- _Problem to work on_
In the reply, include exactly the lines of the entries below from the first to the line with "b[(Intercept) n\_obs:45528] &", that line included.

★ ★ ★ ★ ★ ★ ★

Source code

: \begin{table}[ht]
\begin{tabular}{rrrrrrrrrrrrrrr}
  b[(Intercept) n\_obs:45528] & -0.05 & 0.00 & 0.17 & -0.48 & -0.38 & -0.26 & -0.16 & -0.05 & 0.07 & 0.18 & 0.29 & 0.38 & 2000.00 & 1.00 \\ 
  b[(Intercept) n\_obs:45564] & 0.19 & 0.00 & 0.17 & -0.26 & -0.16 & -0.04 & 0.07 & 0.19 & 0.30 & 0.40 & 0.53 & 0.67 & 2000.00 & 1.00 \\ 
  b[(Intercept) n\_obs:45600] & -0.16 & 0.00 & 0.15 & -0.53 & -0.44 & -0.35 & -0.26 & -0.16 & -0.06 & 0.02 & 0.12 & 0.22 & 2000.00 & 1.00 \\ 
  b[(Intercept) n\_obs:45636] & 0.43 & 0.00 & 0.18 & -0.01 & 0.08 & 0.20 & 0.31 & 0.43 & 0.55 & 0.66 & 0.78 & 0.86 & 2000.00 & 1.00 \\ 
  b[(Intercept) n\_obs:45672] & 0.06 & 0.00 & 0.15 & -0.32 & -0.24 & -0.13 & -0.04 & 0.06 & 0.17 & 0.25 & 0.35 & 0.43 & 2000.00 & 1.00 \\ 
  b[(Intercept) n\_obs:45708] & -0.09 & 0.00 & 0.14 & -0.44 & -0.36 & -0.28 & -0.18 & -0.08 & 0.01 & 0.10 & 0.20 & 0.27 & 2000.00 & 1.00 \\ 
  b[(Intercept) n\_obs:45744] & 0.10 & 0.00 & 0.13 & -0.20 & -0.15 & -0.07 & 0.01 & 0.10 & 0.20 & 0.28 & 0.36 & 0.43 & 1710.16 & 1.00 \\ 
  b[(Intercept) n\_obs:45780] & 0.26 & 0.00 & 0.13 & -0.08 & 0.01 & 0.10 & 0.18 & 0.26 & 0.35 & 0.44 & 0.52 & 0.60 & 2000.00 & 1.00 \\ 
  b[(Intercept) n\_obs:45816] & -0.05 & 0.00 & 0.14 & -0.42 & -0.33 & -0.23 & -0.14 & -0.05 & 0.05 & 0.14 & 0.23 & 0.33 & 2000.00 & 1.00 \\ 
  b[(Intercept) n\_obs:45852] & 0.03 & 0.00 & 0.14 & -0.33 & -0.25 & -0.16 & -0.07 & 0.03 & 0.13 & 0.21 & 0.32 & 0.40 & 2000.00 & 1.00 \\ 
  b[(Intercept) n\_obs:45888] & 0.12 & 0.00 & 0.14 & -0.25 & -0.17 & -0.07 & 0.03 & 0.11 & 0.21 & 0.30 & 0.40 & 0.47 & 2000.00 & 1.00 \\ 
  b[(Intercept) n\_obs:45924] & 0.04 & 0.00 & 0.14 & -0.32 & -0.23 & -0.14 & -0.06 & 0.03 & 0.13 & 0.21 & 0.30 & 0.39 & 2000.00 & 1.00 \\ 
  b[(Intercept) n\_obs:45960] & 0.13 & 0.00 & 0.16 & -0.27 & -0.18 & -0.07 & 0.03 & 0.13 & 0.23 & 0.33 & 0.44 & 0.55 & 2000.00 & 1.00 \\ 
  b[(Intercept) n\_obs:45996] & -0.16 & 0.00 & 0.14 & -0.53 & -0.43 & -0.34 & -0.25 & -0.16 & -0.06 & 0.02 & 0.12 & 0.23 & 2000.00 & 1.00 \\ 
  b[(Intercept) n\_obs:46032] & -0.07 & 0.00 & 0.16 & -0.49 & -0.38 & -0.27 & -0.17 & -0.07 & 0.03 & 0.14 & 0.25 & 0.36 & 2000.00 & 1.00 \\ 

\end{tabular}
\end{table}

★ ★ ★ ★ ★ ★ ★

- _Answer section_
Source code

: \begin{table}[ht]
\begin{tabular}{rrrrrrrrrrrrrrr}
  b[(Intercept) n\_obs:45528] & -0.05 & 0.00 & 0.17 & -0.48 & -0.38 & -0.26 & -0.16 & -0.05 & 0.07 & 0.18 & 0.29 & 0.38 & 2000.00 & 1.00 \\ 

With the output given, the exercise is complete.